--- Work task ---
Span requested from the data below: the line with "- [Flipper Zero" through the line with "#### Used in", both included. Give only these lines again, exactly, and leave every picture out.

(Pictures paired with source code)
╔══

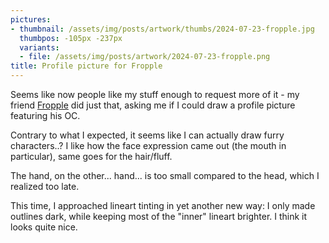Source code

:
 ```yaml
---
pictures:
- thumbnail: /assets/img/posts/artwork/thumbs/2024-07-23-fropple.jpg
  thumbpos: -105px -237px
  variants:
  - file: /assets/img/posts/artwork/2024-07-23-fropple.png
title: Profile picture for Fropple
---
```

Seems like now people like my stuff enough to request more of it - my friend [Fropple](https://lethallava.land/@1) did just that, asking me if I could draw a profile picture featuring his OC.

Contrary to what I expected, it seems like I can actually draw furry characters..?
I like how the face expression came out (the mouth in particular), same goes for the hair/fluff.

The hand, on the other... hand... is too small compared to the head, which I realized too late.

This time, I approached lineart tinting in yet another new way: I only made outlines dark, while keeping most of the "inner" lineart brighter.
I think it looks quite nice.
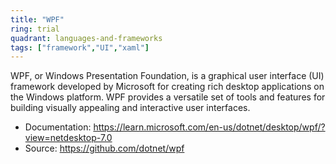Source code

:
 ```yaml
---
title: "WPF"
ring: trial
quadrant: languages-and-frameworks
tags: ["framework","UI","xaml"]
--- 
```

WPF, or Windows Presentation Foundation, is a graphical user interface (UI) framework developed by Microsoft for creating rich desktop applications on the Windows platform. WPF provides a versatile set of tools and features for building visually appealing and interactive user interfaces.

- Documentation: https://learn.microsoft.com/en-us/dotnet/desktop/wpf/?view=netdesktop-7.0
- Source: https://github.com/dotnet/wpf
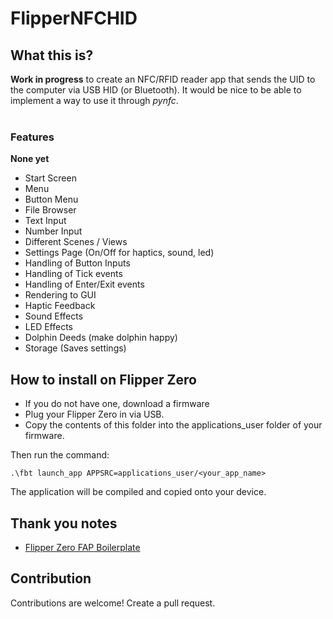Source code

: # FlipperNFCHID
## What this is?
**Work in progress** to create an NFC/RFID reader app that sends the UID to the computer via USB HID (or Bluetooth).
It would be nice to be able to implement a way to use it through _pynfc_.
<br><br>

### Features
**None yet**
- Start Screen
- Menu
- Button Menu
- File Browser
- Text Input
- Number Input
- Different Scenes / Views
- Settings Page (On/Off for haptics, sound, led)
- Handling of Button Inputs
- Handling of Tick events
- Handling of Enter/Exit events
- Rendering to GUI
- Haptic Feedback 
- Sound Effects
- LED Effects
- Dolphin Deeds (make dolphin happy)
- Storage (Saves settings)

## How to install on Flipper Zero
- If you do not have one, download a firmware<br>
- Plug your Flipper Zero in via USB. <br>
- Copy the contents of this folder into the applications_user folder of your firmware. <br> 

Then run the command: 
 ```
.\fbt launch_app APPSRC=applications_user/<your_app_name>
 ```
The application will be compiled and copied onto your device. 

## Thank you notes
- [Flipper Zero FAP Boilerplate](https://github.com/leedave/flipper-zero-fap-boilerplate)

## Contribution
Contributions are welcome! Create a pull request. 
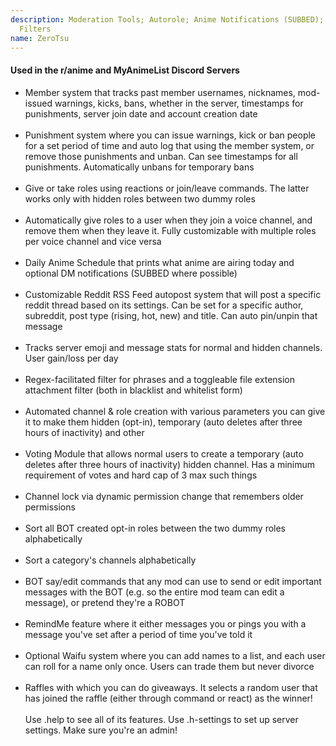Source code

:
 ```yaml
---
description: Moderation Tools; Autorole; Anime Notifications (SUBBED); Reddit Feed; Stats;
  Filters
name: ZeroTsu
---
```


#### Used in the r/anime and MyAnimeList Discord Servers

* Member system that tracks past member usernames, nicknames, mod-issued warnings, kicks, bans, whether in the server, timestamps for punishments, server join date and account creation date
<br/><br/>
* Punishment system where you can issue warnings, kick or ban people for a set period of time and auto log that using the member system, or remove those punishments and unban. Can see timestamps for all punishments. Automatically unbans for temporary bans
<br/><br/>
* Give or take roles using reactions or join/leave commands. The latter works only with hidden roles between two dummy roles
<br/><br/>
* Automatically give roles to a user when they join a voice channel, and remove them when they leave it. Fully customizable with multiple roles per voice channel and vice versa
<br/><br/>
* Daily Anime Schedule that prints what anime are airing today and optional DM notifications (SUBBED where possible)
<br/><br/>
* Customizable Reddit RSS Feed autopost system that will post a specific reddit thread based on its settings. Can be set for a specific author, subreddit, post type (rising, hot, new) and title. Can auto pin/unpin that message
<br/><br/>
* Tracks server emoji and message stats for normal and hidden channels. User gain/loss per day
<br/><br/>
* Regex-facilitated filter for phrases and a toggleable file extension attachment filter (both in blacklist and whitelist form)
<br/><br/>
* Automated channel & role creation with various parameters you can give it to make them hidden (opt-in), temporary (auto deletes after three hours of inactivity) and other
<br/><br/>
* Voting Module that allows normal users to create a temporary (auto deletes after three hours of inactivity) hidden channel. Has a minimum requirement of votes and hard cap of 3 max such things
<br/><br/>
* Channel lock via dynamic permission change that remembers older permissions
<br/><br/>
* Sort all BOT created opt-in roles between the two dummy roles alphabetically
<br/><br/>
* Sort a category's channels alphabetically
<br/><br/>
* BOT say/edit commands that any mod can use to send or edit important messages with the BOT (e.g. so the entire mod team can edit a message), or pretend they're a ROBOT
<br/><br/>
* RemindMe feature where it either messages you or pings you with a message you've set after a period of time you've told it
<br/><br/>
* Optional Waifu system where you can add names to a list, and each user can roll for a name only once. Users can trade them but never divorce
<br/><br/>
* Raffles with which you can do giveaways. It selects a random user that has joined the raffle (either through command or react) as the winner!
<br/><br/>
Use .help to see all of its features. Use .h-settings to set up server settings. Make sure you're an admin!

╚══

--- Written answer ---
- [Flipper Zero FAP Boilerplate](https://github.com/leedave/flipper-zero-fap-boilerplate)

## Contribution
Contributions are welcome! Create a pull request. 
Source code

:
 ```yaml
---
description: Moderation Tools; Autorole; Anime Notifications (SUBBED); Reddit Feed; Stats;
  Filters
name: ZeroTsu
---
```


#### Used in the r/anime and MyAnimeList Discord Servers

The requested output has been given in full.